When Russian President Vladimir Putin took the rostrum at the United Nations Monday morning, many noted the oblique shots that he traded with President Barack Obama, who spoke from the same podium before him. What struck me, however, was how similar the two men sounded and how they used many of the same words and concepts to accuse each other of undermining the very same words and concepts.

“The United Nations is a structure that has no equal when it comes to legitimacy, representation, and universality,” Putin told delegates. It was, surely, a statement Obama could agree with. The U.N., Putin argued, was still relevant despite the changing times. “There is talk now that the organization, in the form in which it was created, is outdated and that it has fulfilled its historical mission,” Putin said. But meddling with its structures, Putin warned, “could lead to the collapse of the entire architecture of international relations.
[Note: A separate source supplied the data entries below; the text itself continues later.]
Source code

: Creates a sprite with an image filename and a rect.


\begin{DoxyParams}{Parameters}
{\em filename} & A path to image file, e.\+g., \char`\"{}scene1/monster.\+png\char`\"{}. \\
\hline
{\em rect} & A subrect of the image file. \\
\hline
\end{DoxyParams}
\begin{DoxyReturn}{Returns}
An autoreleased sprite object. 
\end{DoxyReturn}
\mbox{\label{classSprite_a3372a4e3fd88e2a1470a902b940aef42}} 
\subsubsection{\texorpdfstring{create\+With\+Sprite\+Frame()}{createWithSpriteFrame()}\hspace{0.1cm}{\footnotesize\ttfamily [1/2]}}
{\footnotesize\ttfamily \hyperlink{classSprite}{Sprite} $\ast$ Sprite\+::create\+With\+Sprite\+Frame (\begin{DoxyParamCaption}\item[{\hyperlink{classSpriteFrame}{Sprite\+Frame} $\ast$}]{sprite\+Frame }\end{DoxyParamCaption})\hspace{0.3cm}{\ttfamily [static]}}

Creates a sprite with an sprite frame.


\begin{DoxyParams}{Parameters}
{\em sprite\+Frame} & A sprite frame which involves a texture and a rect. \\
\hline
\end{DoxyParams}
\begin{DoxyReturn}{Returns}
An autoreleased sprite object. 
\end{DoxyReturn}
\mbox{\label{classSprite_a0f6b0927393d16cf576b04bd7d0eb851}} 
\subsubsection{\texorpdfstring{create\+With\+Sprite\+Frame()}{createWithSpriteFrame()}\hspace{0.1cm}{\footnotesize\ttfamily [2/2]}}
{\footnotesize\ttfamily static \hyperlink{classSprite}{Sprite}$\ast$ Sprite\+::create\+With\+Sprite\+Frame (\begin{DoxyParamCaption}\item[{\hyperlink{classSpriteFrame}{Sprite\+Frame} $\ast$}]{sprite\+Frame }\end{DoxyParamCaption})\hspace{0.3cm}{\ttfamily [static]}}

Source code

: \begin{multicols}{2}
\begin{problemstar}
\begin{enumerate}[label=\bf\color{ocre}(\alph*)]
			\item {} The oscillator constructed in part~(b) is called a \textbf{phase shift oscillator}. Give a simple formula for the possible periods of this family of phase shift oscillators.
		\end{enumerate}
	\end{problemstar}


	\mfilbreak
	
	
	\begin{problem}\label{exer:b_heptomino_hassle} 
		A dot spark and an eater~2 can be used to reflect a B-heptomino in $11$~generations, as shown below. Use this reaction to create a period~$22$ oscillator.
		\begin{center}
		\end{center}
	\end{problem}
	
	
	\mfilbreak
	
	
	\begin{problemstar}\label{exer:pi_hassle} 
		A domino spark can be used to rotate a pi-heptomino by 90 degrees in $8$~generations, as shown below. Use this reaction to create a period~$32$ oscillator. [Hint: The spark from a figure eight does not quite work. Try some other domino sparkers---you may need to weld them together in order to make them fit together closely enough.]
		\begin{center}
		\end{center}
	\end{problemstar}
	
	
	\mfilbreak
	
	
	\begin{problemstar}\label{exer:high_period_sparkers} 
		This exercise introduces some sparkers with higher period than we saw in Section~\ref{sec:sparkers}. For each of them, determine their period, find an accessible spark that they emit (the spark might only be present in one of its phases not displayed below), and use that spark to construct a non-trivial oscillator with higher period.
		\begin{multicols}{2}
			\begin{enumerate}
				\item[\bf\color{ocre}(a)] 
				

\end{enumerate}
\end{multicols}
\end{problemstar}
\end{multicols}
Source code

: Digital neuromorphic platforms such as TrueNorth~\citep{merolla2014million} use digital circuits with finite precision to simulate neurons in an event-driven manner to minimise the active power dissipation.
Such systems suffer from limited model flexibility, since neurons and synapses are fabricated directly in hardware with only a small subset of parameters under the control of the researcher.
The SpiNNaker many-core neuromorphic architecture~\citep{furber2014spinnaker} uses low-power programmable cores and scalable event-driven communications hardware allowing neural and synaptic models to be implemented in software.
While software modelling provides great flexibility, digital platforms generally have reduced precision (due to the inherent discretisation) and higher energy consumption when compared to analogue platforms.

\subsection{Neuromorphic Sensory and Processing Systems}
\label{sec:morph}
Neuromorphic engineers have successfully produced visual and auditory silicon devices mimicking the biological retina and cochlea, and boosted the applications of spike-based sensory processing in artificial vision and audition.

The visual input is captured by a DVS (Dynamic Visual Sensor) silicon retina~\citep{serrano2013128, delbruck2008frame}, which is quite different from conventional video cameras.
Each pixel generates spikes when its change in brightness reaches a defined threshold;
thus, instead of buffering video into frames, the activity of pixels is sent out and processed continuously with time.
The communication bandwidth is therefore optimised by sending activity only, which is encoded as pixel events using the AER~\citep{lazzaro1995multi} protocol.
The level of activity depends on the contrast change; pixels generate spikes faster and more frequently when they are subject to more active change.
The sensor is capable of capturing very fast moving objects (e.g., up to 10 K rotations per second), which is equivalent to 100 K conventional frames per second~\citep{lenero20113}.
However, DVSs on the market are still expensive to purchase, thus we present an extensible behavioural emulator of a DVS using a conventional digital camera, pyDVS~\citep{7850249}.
Then we really won’t have any rules left, except the rule of the strongest.”

Not only is this also something Obama would agree with, it’s something he had said to the same gathering just a half-hour beforehand. “There are those who argue that the ideals enshrined in the U.N. charter are unachievable or out of date,” Obama intoned. “Effectively, they argue for a return to the rules that applied for most of human history and that pre-date this institution: the belief that power is a zero-sum game; that might makes right; that strong states must impose their will on weaker ones; that the rights of individuals don’t matter; and that in a time of rapid change, order must be imposed by force.”

That, in turn, is something Putin would have agreed with — what he said was, after all, basically the same thing — if only the two men weren’t using the very same words to talk about very different things: To anyone who has followed the news in the last year-and-a-half, Obama was talking, quite obviously, about Putin’s annexation of Crimea and his invasion of eastern Ukraine. Without naming names, he was accusing Putin of going back to the pre-U.N. order, which was in effect a blow at the organization’s very foundation.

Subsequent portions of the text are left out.